Jane Hoback

November 11, 2009

2 Min Read
Government panel asks USDA to police “organic” cosmetics

The National Organic Standards Board has voted to recommend that the U.S. Department of Agriculture get tough on the use of the term “organic” for personal care products. “(An) ever increasing stream of personal care products making organic claims continues to flow into the market place,” said the board, which is charged with helping the USDA develop standards for substances used in organic production.

The government-appointed board recommended that organic personal care products be recognized explicitly by the USDA’s National Organic Program, just as food and other organic ingredients are, to help end the problem of mislabeled cosmetics and other personal care products—and the resulting confusion among consumers.

“At a given retailer, one may find personal care products such as shampoos and lotions labeled as ‘organic’ with no clear standards or regulatory underpinning for the organic claim,” the board said in its recommendation. “Manufacturers of personal care products that contain organic ingredients are hindered by a thicket of competing private standards and confusion regarding the applicability of the NOP to their products.”

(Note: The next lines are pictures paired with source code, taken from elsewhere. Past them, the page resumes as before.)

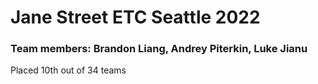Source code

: # Jane Street ETC Seattle 2022


### Team members: Brandon Liang, Andrey Piterkin, Luke Jianu
Placed 10th out of 34 teams 
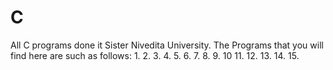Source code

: # C
All C programs done it Sister Nivedita University.
The Programs that you will find here are such as follows:
1.
2.
3.
4.
5.
6.
7.
8.
9.
10
11.
12.
13.
14.
15.
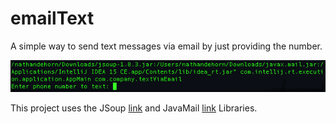 # emailText
A simple way to send text messages via email by just providing the number.

![Demo](Demo.gif)

This project uses the JSoup [link](http://jsoup.org/) and JavaMail [link](http://www.oracle.com/technetwork/java/javamail/index.html) Libraries.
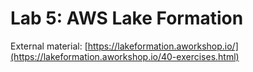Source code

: # Lab 5: AWS Lake Formation

External material: [https://lakeformation.aworkshop.io/](https://lakeformation.aworkshop.io/40-exercises.html)
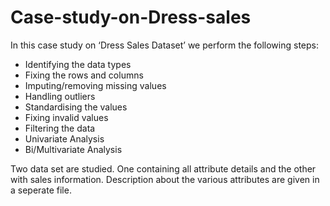 # Case-study-on-Dress-sales
In this case study on ‘Dress Sales Dataset’ we perform the following steps:  

- Identifying the data types 
- Fixing the rows and columns 
- Imputing/removing missing values 
- Handling outliers 
- Standardising the values 
- Fixing invalid values 
- Filtering the data 
- Univariate Analysis 
- Bi/Multivariate Analysis

Two data set are studied. One containing all attribute details and the other with sales information.
Description about the various attributes are given in a seperate file.
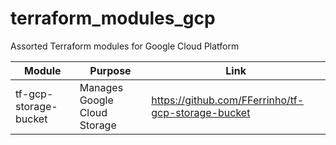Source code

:# terraform_modules_gcp
Assorted Terraform modules for Google Cloud Platform


| Module | Purpose | Link |
|-|-|-|
| tf-gcp-storage-bucket | Manages Google Cloud Storage | https://github.com/FFerrinho/tf-gcp-storage-bucket |
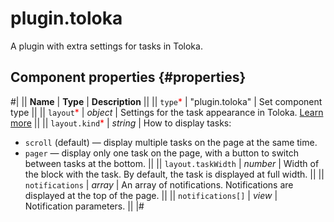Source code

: # plugin.toloka

A plugin with extra settings for tasks in Toloka.

## Component properties {#properties}

#|
|| **Name** | **Type** | **Description** ||
|| `type`<span style="color: red">\*</span> | "plugin.toloka" | Set component type ||
|| `layout`<span style="color: red">\*</span> | _object_ | Settings for the task appearance in Toloka. [Learn more](../operations/set-plugin-toloka.md) ||
|| `layout.kind`<span style="color: red">\*</span> | _string_ | How to display tasks:

- `scroll` (default) — display multiple tasks on the page at the same time.
- `pager` — display only one task on the page, with a button to switch between tasks at the bottom.
  ||
  || `layout.taskWidth` | _number_ | Width of the block with the task. By default, the task is displayed at full width. ||
  || `notifications` | _array_ | An array of notifications. Notifications are displayed at the top of the page. ||
  || `notifications[]` | _view_ | Notification parameters. ||
  |#
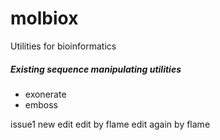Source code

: molbiox
=======

Utilities for bioinformatics


##### Existing sequence manipulating utilities

* exonerate 
* emboss

issue1 new edit
edit by flame
edit again by flame
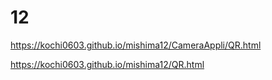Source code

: # 12


https://kochi0603.github.io/mishima12/CameraAppli/QR.html

https://kochi0603.github.io/mishima12/QR.html
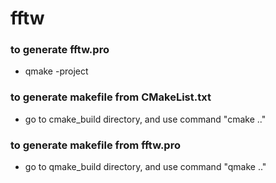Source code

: # fftw

### to generate fftw.pro
 * qmake -project

### to generate makefile from CMakeList.txt
 * go to cmake_build directory, and use command "cmake .." 

### to generate makefile from fftw.pro
 * go to qmake_build directory, and use command "qmake .."
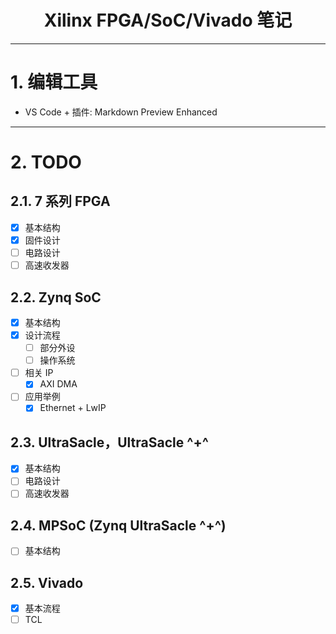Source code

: <h1 style="text-align: center">Xilinx FPGA/SoC/Vivado 笔记</h1>

--------------------------------
# 1. 编辑工具
- VS Code + 插件: Markdown Preview Enhanced

--------------------------------
# 2. TODO

## 2.1. 7 系列 FPGA
- [x] 基本结构
- [x] 固件设计
- [ ] 电路设计
- [ ] 高速收发器

## 2.2. Zynq SoC
- [x] 基本结构
- [x] 设计流程
    - [ ] 部分外设
    - [ ] 操作系统
- [ ] 相关 IP
    - [x] AXI DMA
- [ ] 应用举例
    - [x] Ethernet + LwIP

## 2.3. UltraSacle，UltraSacle ^+^
- [x] 基本结构
- [ ] 电路设计
- [ ] 高速收发器

## 2.4. MPSoC (Zynq UltraSacle ^+^)
- [ ] 基本结构

## 2.5. Vivado
- [x] 基本流程
- [ ] TCL
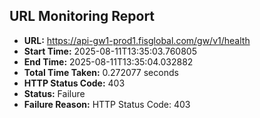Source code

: ## URL Monitoring Report

- **URL:** https://api-gw1-prod1.fisglobal.com/gw/v1/health
- **Start Time:** 2025-08-11T13:35:03.760805
- **End Time:** 2025-08-11T13:35:04.032882
- **Total Time Taken:** 0.272077 seconds
- **HTTP Status Code:** 403
- **Status:** Failure
- **Failure Reason:** HTTP Status Code: 403
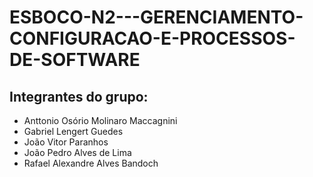# ESBOCO-N2---GERENCIAMENTO-CONFIGURACAO-E-PROCESSOS-DE-SOFTWARE
## Integrantes do grupo:
- Anttonio Osório Molinaro Maccagnini 
- Gabriel Lengert Guedes
- João Vitor Paranhos
- João Pedro Alves de Lima
- Rafael Alexandre Alves Bandoch
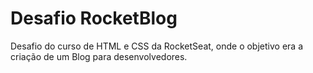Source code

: # Desafio RocketBlog
Desafio do curso de HTML e CSS da RocketSeat, onde o objetivo era a criação de um Blog para desenvolvedores.
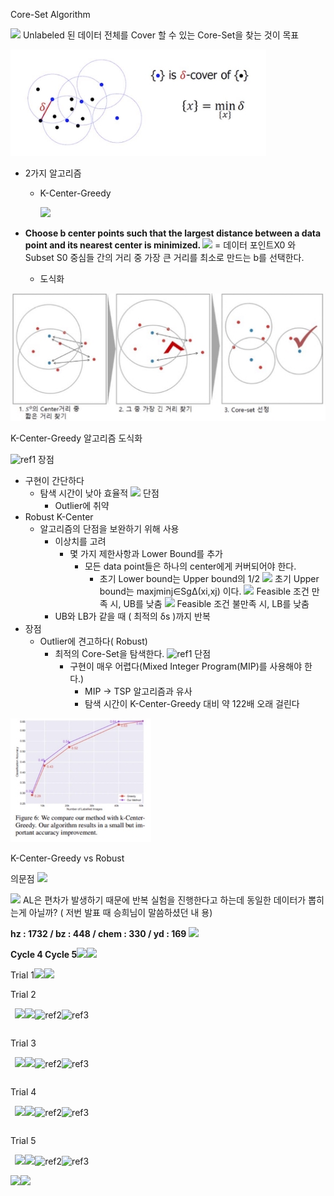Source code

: ﻿Core-Set Algorithm

![](assets/Aspose.Words.744aaedf-72ba-4360-b9ff-2432cb859a8f.001.png) Unlabeled 된 데이터 전체를 Cover 할 수 있는 Core-Set을 찾는 것이 목표

![](assets/Aspose.Words.744aaedf-72ba-4360-b9ff-2432cb859a8f.002.jpeg)

- 2가지 알고리즘
  - K-Center-Greedy

    ![](assets/Aspose.Words.744aaedf-72ba-4360-b9ff-2432cb859a8f.003.png)

- **Choose b center points such that the largest distance between a data point and its nearest center is minimized. ![](assets/Aspose.Words.744aaedf-72ba-4360-b9ff-2432cb859a8f.004.png)** = 데이터 포인트X0 와 Subset S0 중심들 간의 거리 중 가장 큰 거리를 최소로 만드는 b를 선택한다.
  - 도식화

![](assets/Aspose.Words.744aaedf-72ba-4360-b9ff-2432cb859a8f.005.jpeg)

K-Center-Greedy 알고리즘 도식화

![ref1] 장점

- 구현이 간단하다
  - 탐색 시간이 낮아 효율적 ![](assets/Aspose.Words.744aaedf-72ba-4360-b9ff-2432cb859a8f.007.png) 단점
    - Outlier에 취약 
- Robust K-Center
  - 알고리즘의 단점을 보완하기 위해 사용
    - 이상치를 고려
      - 몇 가지 제한사항과 Lower Bound를 추가
        - 모든 data point들은 하나의 center에게 커버되어야 한다.
          - 초기 Lower bound는 Upper bound의 1/2 ![](assets/Aspose.Words.744aaedf-72ba-4360-b9ff-2432cb859a8f.008.png) 초기 Upper bound는 maxjminj∈SgΔ(xi,xj)  이다. ![](assets/Aspose.Words.744aaedf-72ba-4360-b9ff-2432cb859a8f.009.png) Feasible 조건 만족 시, UB를 낮춤 ![](assets/Aspose.Words.744aaedf-72ba-4360-b9ff-2432cb859a8f.010.png) Feasible 조건 불만족 시, LB를 낮춤
    - UB와 LB가 같을 때 ( 최적의  δs )까지 반복
- 장점
  - Outlier에 견고하다( Robust)
    - 최적의 Core-Set을 탐색한다. ![ref1] 단점
      - 구현이 매우 어렵다(Mixed Integer Program(MIP)를 사용해야 한다.)
        - MIP -> TSP 알고리즘과 유사
        - 탐색 시간이 K-Center-Greedy 대비 약 122배 오래 걸린다

![](assets/Aspose.Words.744aaedf-72ba-4360-b9ff-2432cb859a8f.011.jpeg)

K-Center-Greedy vs Robust

의문점 ![](assets/Aspose.Words.744aaedf-72ba-4360-b9ff-2432cb859a8f.012.png)

![](assets/Aspose.Words.744aaedf-72ba-4360-b9ff-2432cb859a8f.013.png) AL은 편차가 발생하기 때문에 반복 실험을 진행한다고 하는데 동일한 데이터가 뽑히는게 아닐까? ( 저번 발표 때 승희님이 말씀하셨던 내 용)

**hz : 1732 / bz : 448 / chem : 330 / yd : 169 ![](assets/Aspose.Words.744aaedf-72ba-4360-b9ff-2432cb859a8f.014.png)**

**Cycle 4 Cycle 5![](assets/Aspose.Words.744aaedf-72ba-4360-b9ff-2432cb859a8f.015.png)![](assets/Aspose.Words.744aaedf-72ba-4360-b9ff-2432cb859a8f.016.png)**

Trial 1![](assets/Aspose.Words.744aaedf-72ba-4360-b9ff-2432cb859a8f.017.png)![](assets/Aspose.Words.744aaedf-72ba-4360-b9ff-2432cb859a8f.018.png)

Trial 2

` `![](assets/Aspose.Words.744aaedf-72ba-4360-b9ff-2432cb859a8f.019.png)![](assets/Aspose.Words.744aaedf-72ba-4360-b9ff-2432cb859a8f.020.png)![ref2]![ref3]




||||
| :- | :- | :- |

Trial 3

` `![](assets/Aspose.Words.744aaedf-72ba-4360-b9ff-2432cb859a8f.023.png)![](assets/Aspose.Words.744aaedf-72ba-4360-b9ff-2432cb859a8f.024.png)![ref2]![ref3]




||||
| :- | :- | :- |

Trial 4

` `![](assets/Aspose.Words.744aaedf-72ba-4360-b9ff-2432cb859a8f.025.png)![](assets/Aspose.Words.744aaedf-72ba-4360-b9ff-2432cb859a8f.026.png)![ref2]![ref3]




||||
| :- | :- | :- |

Trial 5

` `![](assets/Aspose.Words.744aaedf-72ba-4360-b9ff-2432cb859a8f.027.png)![](assets/Aspose.Words.744aaedf-72ba-4360-b9ff-2432cb859a8f.028.png)![ref2]![ref3]


![](assets/Aspose.Words.744aaedf-72ba-4360-b9ff-2432cb859a8f.029.png)![](assets/Aspose.Words.744aaedf-72ba-4360-b9ff-2432cb859a8f.030.png)

[ref1]: assets/Aspose.Words.744aaedf-72ba-4360-b9ff-2432cb859a8f.006.png
[ref2]: assets/Aspose.Words.744aaedf-72ba-4360-b9ff-2432cb859a8f.021.png
[ref3]: assets/Aspose.Words.744aaedf-72ba-4360-b9ff-2432cb859a8f.022.png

The action would allow the USDA to police organic claims on personal care products and develop a complete federal organic personal care product program. Companies that labeled or otherwise stated that their products were organic without USDA certification would be acting illegally.

Groups such as the Organic Consumer Association and companies such as Dr. Bronner’s have pushed for the crackdown. In a letter to the board last summer, David Bronner, president of Dr. Bronner’s Magic Soaps, wrote: “High-quality high-performance personal care is being produced and certified right and left right now under the NOP by organic companies of integrity, who support organic agriculture and farming with the integrity the federal NOP ensures. Only by making the NOP rules mandatory for cosmetic/personal care products can consumers be adequately protected from the misleading and deceptive labeling practices currently prevalent in the marketplace.”

The Organic Consumer Association has called for a boycott of brands that have been “cheating consumers” by misusing the term “organic.”

National Organic Program officials said they would consider the board’s recommendation but did not specify a time.